First past the post.

The simplest counting method — and the most consequential. Whoever has the most votes wins. The ballot is short, the rules fit on a postcard, and the math is grade school.

It rewards being the first preference of the largest minority. It punishes splits among allies. In a three-way race with one consensus candidate, plurality can hand the seat to whoever everyone agrees should be second.

  • 1791first U.S. House under plurality
  • ~58countries that use it for legislatures
  • 35.9%winning share with the lowest plurality (UK 2005)

02

Ranked-choice voting.

Voters list candidates in order of preference. The lowest-ranked candidate is eliminated round by round, and their ballots are redistributed to the next preference still standing.

RCV (also called instant-runoff) reduces the spoiler effect and lets voters express nuance without throwing their ballot away. The math is heavier; the user experience is — with a good ballot — not noticeably harder.

  1. round 1 No one clears 50%.
  2. round 2 Last-place candidate eliminated; ballots redistributed.
  3. round 3 Repeat until a majority winner emerges.

03

Approval voting.

Vote for as many candidates as you approve of. The candidate approved by the most voters wins. No ranking, no rounds.

Approval is unusually robust to the spoiler effect because adding a candidate cannot hurt the candidates a voter already approves of. Critics note it asks voters to pre-decide a personal threshold — what counts, for them, as “acceptable”?

Simple ballot
Spoiler-resistant
Cheap to count
No intensity signal

04

Single transferable vote.

A multi-winner generalization of ranked choice. Used to elect a body, not a person. Surplus votes from winners transfer to next-preferences; losers are eliminated and theirs do too.

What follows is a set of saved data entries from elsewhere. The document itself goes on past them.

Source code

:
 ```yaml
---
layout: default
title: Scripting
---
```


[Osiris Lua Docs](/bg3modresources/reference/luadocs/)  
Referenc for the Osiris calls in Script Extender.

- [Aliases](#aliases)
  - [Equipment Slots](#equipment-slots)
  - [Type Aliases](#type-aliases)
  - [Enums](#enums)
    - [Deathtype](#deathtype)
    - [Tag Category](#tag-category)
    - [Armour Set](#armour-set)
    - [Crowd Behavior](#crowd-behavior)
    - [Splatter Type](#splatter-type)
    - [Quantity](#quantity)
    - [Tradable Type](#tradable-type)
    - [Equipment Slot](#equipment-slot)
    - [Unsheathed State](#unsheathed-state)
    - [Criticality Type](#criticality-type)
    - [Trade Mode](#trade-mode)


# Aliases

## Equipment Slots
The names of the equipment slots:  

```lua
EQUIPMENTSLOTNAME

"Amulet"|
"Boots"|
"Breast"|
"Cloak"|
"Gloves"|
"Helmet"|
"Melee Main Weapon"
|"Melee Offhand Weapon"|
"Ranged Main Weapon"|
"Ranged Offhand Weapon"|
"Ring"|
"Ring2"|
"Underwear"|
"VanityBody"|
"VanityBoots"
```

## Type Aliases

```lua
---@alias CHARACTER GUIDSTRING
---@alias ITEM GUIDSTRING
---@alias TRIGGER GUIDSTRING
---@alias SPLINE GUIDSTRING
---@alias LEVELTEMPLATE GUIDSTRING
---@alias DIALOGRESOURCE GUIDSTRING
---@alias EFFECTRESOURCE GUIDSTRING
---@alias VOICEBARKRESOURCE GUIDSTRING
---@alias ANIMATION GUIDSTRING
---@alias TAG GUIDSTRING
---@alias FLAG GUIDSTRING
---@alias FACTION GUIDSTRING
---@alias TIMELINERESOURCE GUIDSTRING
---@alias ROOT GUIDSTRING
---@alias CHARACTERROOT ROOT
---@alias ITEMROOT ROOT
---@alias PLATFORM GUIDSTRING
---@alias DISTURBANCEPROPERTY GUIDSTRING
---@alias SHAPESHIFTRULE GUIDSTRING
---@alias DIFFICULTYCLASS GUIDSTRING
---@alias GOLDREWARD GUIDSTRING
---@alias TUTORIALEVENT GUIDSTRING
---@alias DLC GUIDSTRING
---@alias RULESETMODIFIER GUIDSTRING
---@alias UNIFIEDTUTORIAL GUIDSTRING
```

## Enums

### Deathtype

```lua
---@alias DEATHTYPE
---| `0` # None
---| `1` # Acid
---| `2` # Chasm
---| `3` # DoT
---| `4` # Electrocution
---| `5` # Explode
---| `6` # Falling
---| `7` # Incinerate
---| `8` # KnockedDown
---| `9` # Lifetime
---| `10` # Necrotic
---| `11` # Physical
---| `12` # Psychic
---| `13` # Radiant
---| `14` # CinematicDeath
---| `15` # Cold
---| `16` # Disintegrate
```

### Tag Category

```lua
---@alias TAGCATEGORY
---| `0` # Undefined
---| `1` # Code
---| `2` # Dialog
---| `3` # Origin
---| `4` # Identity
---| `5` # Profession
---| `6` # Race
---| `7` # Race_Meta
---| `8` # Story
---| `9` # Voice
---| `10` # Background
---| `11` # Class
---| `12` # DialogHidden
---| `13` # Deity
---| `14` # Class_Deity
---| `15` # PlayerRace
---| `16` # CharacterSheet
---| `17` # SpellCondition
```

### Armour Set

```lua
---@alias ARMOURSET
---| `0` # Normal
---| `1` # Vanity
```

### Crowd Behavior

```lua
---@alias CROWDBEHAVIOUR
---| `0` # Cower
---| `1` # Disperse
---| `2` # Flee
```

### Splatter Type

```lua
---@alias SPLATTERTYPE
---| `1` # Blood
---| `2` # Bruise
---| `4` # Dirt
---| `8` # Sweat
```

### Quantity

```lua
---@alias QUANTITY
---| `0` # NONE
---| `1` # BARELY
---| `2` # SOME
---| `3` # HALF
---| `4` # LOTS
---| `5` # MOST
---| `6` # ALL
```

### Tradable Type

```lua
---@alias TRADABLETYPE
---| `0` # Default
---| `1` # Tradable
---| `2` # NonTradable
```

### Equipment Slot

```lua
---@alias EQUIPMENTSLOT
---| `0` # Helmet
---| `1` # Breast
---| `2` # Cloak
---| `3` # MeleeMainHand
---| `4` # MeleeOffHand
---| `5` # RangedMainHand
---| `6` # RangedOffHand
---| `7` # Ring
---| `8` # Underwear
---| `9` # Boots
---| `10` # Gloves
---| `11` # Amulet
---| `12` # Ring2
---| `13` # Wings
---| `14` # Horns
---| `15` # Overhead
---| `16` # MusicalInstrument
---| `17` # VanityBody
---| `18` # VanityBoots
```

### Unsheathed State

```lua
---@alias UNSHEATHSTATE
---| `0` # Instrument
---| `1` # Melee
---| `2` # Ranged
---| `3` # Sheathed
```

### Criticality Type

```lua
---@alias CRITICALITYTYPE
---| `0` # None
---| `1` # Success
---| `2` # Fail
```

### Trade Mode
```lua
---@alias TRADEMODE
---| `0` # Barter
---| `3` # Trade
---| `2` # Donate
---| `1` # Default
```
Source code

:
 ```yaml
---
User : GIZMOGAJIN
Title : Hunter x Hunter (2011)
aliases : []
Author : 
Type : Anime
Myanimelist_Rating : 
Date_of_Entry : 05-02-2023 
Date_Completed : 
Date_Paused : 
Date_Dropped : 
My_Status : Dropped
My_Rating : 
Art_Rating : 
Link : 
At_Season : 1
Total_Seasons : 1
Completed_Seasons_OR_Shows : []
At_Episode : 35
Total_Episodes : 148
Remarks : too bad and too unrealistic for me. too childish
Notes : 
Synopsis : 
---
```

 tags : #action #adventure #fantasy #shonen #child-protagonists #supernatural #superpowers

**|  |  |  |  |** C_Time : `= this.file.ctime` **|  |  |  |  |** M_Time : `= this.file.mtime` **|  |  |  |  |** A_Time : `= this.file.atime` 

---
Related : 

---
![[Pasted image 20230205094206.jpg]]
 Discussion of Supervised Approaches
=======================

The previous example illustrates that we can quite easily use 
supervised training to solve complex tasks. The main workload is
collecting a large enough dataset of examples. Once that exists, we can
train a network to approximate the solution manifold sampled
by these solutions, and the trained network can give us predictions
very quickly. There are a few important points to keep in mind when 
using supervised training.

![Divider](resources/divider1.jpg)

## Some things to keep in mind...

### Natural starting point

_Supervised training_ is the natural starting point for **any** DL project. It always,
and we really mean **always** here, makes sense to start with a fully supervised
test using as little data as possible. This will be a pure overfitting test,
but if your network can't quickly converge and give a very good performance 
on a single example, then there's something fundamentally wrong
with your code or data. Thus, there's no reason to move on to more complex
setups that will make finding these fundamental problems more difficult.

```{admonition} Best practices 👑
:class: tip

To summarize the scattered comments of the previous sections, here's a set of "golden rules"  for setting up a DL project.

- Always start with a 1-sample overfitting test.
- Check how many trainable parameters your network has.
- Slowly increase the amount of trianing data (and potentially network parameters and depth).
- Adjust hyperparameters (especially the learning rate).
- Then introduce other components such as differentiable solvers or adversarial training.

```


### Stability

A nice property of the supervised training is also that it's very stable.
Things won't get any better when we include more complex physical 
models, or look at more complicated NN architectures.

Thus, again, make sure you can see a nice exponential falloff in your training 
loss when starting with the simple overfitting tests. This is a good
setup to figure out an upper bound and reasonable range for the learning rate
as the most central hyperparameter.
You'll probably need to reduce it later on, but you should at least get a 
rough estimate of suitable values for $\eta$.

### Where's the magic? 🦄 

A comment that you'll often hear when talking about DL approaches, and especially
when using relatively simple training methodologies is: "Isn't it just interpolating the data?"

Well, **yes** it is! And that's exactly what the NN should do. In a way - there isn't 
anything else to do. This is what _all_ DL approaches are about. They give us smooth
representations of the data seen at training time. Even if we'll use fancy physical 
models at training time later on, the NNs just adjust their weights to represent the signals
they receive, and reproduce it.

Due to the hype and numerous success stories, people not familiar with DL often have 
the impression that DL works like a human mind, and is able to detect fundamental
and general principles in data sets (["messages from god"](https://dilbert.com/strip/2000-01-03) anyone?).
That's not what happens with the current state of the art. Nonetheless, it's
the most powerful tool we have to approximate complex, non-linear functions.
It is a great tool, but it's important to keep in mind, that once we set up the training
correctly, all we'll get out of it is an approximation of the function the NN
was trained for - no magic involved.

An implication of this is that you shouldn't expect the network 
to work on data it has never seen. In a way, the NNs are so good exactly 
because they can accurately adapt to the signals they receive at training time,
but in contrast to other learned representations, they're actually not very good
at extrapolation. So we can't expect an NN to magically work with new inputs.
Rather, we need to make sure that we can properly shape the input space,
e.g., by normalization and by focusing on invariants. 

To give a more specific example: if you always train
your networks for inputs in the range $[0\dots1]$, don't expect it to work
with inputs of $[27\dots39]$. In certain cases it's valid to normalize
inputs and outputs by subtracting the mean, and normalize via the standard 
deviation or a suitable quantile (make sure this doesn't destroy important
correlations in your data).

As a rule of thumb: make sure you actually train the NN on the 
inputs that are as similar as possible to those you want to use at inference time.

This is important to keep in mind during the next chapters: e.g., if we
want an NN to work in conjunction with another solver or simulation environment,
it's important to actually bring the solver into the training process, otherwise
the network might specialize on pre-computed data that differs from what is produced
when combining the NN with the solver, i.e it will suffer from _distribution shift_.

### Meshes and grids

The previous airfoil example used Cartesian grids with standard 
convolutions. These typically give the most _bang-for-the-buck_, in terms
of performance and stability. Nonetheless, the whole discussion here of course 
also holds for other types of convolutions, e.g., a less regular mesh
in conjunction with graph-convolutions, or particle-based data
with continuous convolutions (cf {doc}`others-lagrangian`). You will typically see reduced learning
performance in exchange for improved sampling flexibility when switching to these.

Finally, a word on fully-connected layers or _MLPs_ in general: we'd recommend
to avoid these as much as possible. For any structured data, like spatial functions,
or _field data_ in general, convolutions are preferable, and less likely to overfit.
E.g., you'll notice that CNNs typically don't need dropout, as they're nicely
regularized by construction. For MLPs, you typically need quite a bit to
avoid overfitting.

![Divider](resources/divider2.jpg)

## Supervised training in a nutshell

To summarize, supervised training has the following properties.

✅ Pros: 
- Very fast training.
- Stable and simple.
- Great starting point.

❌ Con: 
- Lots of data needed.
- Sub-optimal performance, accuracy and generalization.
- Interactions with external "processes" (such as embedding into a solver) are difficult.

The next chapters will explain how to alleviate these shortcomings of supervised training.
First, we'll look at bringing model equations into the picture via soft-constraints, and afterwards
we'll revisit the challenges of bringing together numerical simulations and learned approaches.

STV is the closest practical thing to proportional representation while keeping local geographic representation intact. Ireland and Malta have used it for nearly a century; the Australian Senate uses it now.

quota   = floor(votes / (seats + 1)) + 1
elected = candidates with first-prefs ≥ quota
surplus = (elected_votes − quota) * weight

05

The threshold question.

Every system asks the voter for some unit of preference. Plurality asks for one favorite. Approval asks for a set. Ranked methods ask for an order. Score systems ask for a number.

There is no neutral choice. The shape of the ballot shapes the politics that follow. Choosing a voting system is not a technical question with a hidden right answer — it is itself a vote, cast at the level of the rules.

“Every electoral system creates the electorate it claims to measure.”